_Requirement_
Filter out all lines without the word "Astrophysics" from the data below, please, and copy the rest.

Stored entries:
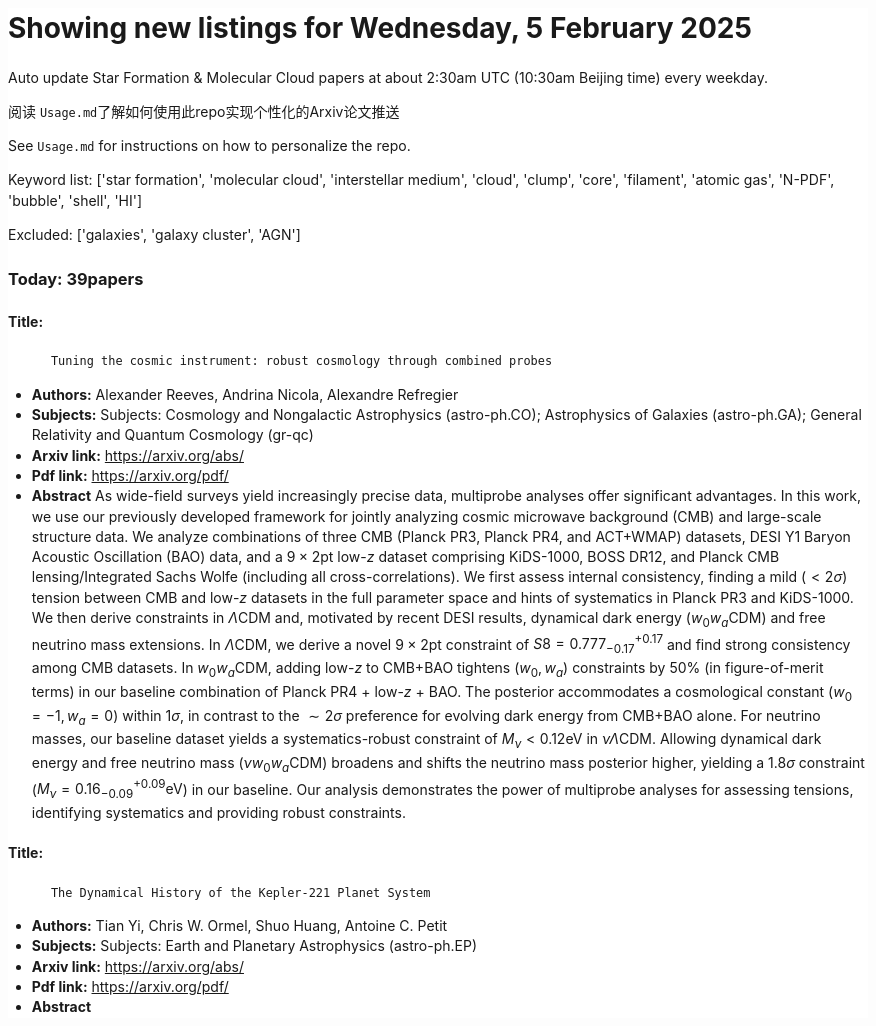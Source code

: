 # Showing new listings for Wednesday, 5 February 2025
Auto update Star Formation & Molecular Cloud papers at about 2:30am UTC (10:30am Beijing time) every weekday.


阅读 `Usage.md`了解如何使用此repo实现个性化的Arxiv论文推送

See `Usage.md` for instructions on how to personalize the repo. 


Keyword list: ['star formation', 'molecular cloud', 'interstellar medium', 'cloud', 'clump', 'core', 'filament', 'atomic gas', 'N-PDF', 'bubble', 'shell', 'HI']


Excluded: ['galaxies', 'galaxy cluster', 'AGN']


### Today: 39papers 
#### Title:
          Tuning the cosmic instrument: robust cosmology through combined probes
 - **Authors:** Alexander Reeves, Andrina Nicola, Alexandre Refregier
 - **Subjects:** Subjects:
Cosmology and Nongalactic Astrophysics (astro-ph.CO); Astrophysics of Galaxies (astro-ph.GA); General Relativity and Quantum Cosmology (gr-qc)
 - **Arxiv link:** https://arxiv.org/abs/
 - **Pdf link:** https://arxiv.org/pdf/
 - **Abstract**
 As wide-field surveys yield increasingly precise data, multiprobe analyses offer significant advantages. In this work, we use our previously developed framework for jointly analyzing cosmic microwave background (CMB) and large-scale structure data. We analyze combinations of three CMB (Planck PR3, Planck PR4, and ACT+WMAP) datasets, DESI Y1 Baryon Acoustic Oscillation (BAO) data, and a $9\times 2$pt low-$z$ dataset comprising KiDS-1000, BOSS DR12, and Planck CMB lensing/Integrated Sachs Wolfe (including all cross-correlations). We first assess internal consistency, finding a mild ($<2\sigma$) tension between CMB and low-$z$ datasets in the full parameter space and hints of systematics in Planck PR3 and KiDS-1000. We then derive constraints in $\Lambda\mathrm{CDM}$ and, motivated by recent DESI results, dynamical dark energy ($w_0w_a\mathrm{CDM}$) and free neutrino mass extensions. In $\Lambda \mathrm{CDM}$, we derive a novel $9\times2$pt constraint of $S8=0.777^{+0.17}_{-0.17}$ and find strong consistency among CMB datasets. In $w_0w_a\mathrm{CDM}$, adding low-$z$ to CMB+BAO tightens $(w_0,w_a)$ constraints by 50\% (in figure-of-merit terms) in our baseline combination of Planck PR4 + low-$z$ + BAO. The posterior accommodates a cosmological constant ($w_0 = -1, w_a = 0$) within $1\sigma$, in contrast to the $\sim2\sigma$ preference for evolving dark energy from CMB+BAO alone. For neutrino masses, our baseline dataset yields a systematics-robust constraint of $M_\nu<0.12\mathrm{eV}$ in $\nu\Lambda\mathrm{CDM}$. Allowing dynamical dark energy and free neutrino mass ($\nu w_0w_a\mathrm{CDM}$) broadens and shifts the neutrino mass posterior higher, yielding a $1.8\sigma$ constraint ($M_\nu=0.16^{+0.09}_{-0.09}\mathrm{eV}$) in our baseline. Our analysis demonstrates the power of multiprobe analyses for assessing tensions, identifying systematics and providing robust constraints.
#### Title:
          The Dynamical History of the Kepler-221 Planet System
 - **Authors:** Tian Yi, Chris W. Ormel, Shuo Huang, Antoine C. Petit
 - **Subjects:** Subjects:
Earth and Planetary Astrophysics (astro-ph.EP)
 - **Arxiv link:** https://arxiv.org/abs/
 - **Pdf link:** https://arxiv.org/pdf/
 - **Abstract**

_Written answer_
Cosmology and Nongalactic Astrophysics (astro-ph.CO); Astrophysics of Galaxies (astro-ph.GA); General Relativity and Quantum Cosmology (gr-qc)
Earth and Planetary Astrophysics (astro-ph.EP)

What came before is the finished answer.